§ PROBLEM:
What are the lines of the listing below, word for word, from the first down to the one that contains "- Easy-to-edit sections"?

§ TASK DATA:
= Beginning of Section =
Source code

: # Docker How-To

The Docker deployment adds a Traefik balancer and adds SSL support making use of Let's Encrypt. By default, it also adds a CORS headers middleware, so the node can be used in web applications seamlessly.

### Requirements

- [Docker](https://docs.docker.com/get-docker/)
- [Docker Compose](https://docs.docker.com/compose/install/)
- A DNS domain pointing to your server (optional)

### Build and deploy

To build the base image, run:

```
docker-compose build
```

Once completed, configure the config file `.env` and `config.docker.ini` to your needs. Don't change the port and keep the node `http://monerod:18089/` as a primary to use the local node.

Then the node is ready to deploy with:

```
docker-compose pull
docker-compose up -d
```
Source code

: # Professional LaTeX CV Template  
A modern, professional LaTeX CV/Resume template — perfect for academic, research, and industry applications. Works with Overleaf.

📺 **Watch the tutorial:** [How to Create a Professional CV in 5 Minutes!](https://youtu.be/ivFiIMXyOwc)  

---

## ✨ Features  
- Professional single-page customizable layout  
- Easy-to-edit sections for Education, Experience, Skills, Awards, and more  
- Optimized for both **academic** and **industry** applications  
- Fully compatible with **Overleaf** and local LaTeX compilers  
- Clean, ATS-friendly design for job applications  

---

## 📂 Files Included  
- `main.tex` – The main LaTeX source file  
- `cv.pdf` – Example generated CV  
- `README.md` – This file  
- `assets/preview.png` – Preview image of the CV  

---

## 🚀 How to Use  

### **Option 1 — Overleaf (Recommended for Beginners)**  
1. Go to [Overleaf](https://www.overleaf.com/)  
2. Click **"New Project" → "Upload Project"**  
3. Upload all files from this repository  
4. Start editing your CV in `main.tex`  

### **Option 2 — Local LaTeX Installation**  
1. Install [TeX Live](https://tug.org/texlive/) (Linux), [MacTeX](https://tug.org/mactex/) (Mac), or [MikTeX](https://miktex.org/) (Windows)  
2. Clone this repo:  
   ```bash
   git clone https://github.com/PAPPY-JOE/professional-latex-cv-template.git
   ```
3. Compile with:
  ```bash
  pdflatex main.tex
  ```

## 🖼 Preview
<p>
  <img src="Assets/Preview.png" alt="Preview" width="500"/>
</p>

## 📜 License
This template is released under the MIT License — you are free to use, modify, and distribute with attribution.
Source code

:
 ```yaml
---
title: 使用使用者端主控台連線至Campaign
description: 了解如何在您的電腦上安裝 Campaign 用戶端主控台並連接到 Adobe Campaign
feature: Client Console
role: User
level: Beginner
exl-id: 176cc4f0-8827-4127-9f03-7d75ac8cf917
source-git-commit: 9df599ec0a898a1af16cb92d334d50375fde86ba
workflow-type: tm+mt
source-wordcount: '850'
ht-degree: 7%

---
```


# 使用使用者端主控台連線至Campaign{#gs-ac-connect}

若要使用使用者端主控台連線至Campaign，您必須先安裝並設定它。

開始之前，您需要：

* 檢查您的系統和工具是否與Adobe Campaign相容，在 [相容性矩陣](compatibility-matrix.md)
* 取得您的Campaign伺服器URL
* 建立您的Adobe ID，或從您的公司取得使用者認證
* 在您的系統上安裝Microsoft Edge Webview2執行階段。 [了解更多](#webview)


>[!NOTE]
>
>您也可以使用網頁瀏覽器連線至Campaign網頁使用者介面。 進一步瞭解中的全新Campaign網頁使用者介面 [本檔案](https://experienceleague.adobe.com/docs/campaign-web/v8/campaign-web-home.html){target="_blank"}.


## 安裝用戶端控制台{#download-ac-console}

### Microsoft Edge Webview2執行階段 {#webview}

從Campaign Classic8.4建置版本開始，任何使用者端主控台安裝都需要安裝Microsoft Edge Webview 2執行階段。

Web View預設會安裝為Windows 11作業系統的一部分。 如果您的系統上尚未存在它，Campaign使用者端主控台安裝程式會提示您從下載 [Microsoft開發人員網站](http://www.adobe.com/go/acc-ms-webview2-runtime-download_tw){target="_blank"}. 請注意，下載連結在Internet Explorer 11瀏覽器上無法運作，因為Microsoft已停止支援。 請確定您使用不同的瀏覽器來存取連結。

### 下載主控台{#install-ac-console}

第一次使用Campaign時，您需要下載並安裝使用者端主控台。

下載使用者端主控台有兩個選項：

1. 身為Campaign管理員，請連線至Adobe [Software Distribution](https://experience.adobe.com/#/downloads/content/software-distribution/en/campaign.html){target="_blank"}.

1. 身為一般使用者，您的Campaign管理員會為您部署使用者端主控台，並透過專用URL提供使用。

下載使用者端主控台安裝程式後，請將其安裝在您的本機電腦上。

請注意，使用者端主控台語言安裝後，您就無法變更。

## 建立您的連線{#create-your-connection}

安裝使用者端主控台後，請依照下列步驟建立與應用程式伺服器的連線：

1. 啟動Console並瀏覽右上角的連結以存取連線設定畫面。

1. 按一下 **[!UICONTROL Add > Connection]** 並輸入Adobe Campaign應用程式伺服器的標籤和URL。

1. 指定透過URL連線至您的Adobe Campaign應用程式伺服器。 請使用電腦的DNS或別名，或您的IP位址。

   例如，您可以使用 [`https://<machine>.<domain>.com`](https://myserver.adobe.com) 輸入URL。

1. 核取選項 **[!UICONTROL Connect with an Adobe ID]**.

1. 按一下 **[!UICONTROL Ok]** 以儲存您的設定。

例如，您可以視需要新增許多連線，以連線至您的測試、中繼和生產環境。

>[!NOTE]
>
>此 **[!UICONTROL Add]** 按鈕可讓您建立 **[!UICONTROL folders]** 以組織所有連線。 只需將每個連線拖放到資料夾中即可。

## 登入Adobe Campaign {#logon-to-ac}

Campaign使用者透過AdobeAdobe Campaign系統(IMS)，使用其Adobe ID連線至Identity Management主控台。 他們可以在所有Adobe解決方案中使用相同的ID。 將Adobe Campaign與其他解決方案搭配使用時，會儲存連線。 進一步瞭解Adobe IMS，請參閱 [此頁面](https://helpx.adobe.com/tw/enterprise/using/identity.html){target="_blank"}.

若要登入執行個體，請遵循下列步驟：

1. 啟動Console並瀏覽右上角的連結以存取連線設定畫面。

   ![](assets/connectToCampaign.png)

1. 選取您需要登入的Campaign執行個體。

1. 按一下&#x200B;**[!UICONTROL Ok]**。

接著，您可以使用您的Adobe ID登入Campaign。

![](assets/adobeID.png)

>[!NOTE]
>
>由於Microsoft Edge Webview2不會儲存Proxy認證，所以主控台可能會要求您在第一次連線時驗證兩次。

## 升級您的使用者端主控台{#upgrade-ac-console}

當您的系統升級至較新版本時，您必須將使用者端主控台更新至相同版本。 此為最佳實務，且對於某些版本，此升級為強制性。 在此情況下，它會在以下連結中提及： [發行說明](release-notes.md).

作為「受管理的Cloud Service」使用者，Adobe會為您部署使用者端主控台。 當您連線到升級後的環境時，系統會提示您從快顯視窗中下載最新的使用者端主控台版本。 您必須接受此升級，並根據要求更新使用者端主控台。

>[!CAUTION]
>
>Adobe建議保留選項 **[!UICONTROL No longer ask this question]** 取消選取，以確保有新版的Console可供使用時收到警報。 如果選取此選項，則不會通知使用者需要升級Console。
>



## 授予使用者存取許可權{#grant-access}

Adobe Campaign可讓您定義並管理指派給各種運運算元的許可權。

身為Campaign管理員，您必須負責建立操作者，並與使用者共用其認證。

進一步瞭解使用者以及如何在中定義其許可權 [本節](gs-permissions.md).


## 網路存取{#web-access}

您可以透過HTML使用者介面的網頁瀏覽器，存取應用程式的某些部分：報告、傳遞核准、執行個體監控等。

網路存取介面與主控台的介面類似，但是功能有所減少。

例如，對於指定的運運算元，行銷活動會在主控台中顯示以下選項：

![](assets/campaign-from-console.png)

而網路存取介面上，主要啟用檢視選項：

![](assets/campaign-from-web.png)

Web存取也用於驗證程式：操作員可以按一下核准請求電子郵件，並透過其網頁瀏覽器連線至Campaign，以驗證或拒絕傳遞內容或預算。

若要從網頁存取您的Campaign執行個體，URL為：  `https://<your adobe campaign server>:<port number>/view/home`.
= End of Section =
§ RESULT OF THIS EXERCISE:
Source code

: # Docker How-To

The Docker deployment adds a Traefik balancer and adds SSL support making use of Let's Encrypt. By default, it also adds a CORS headers middleware, so the node can be used in web applications seamlessly.

### Requirements

- [Docker](https://docs.docker.com/get-docker/)
- [Docker Compose](https://docs.docker.com/compose/install/)
- A DNS domain pointing to your server (optional)

### Build and deploy

To build the base image, run:

```
docker-compose build
```

Once completed, configure the config file `.env` and `config.docker.ini` to your needs. Don't change the port and keep the node `http://monerod:18089/` as a primary to use the local node.

Then the node is ready to deploy with:

```
docker-compose pull
docker-compose up -d
```
Source code

: # Professional LaTeX CV Template  
A modern, professional LaTeX CV/Resume template — perfect for academic, research, and industry applications. Works with Overleaf.

📺 **Watch the tutorial:** [How to Create a Professional CV in 5 Minutes!](https://youtu.be/ivFiIMXyOwc)  

---

## ✨ Features  
- Professional single-page customizable layout  
- Easy-to-edit sections for Education, Experience, Skills, Awards, and more  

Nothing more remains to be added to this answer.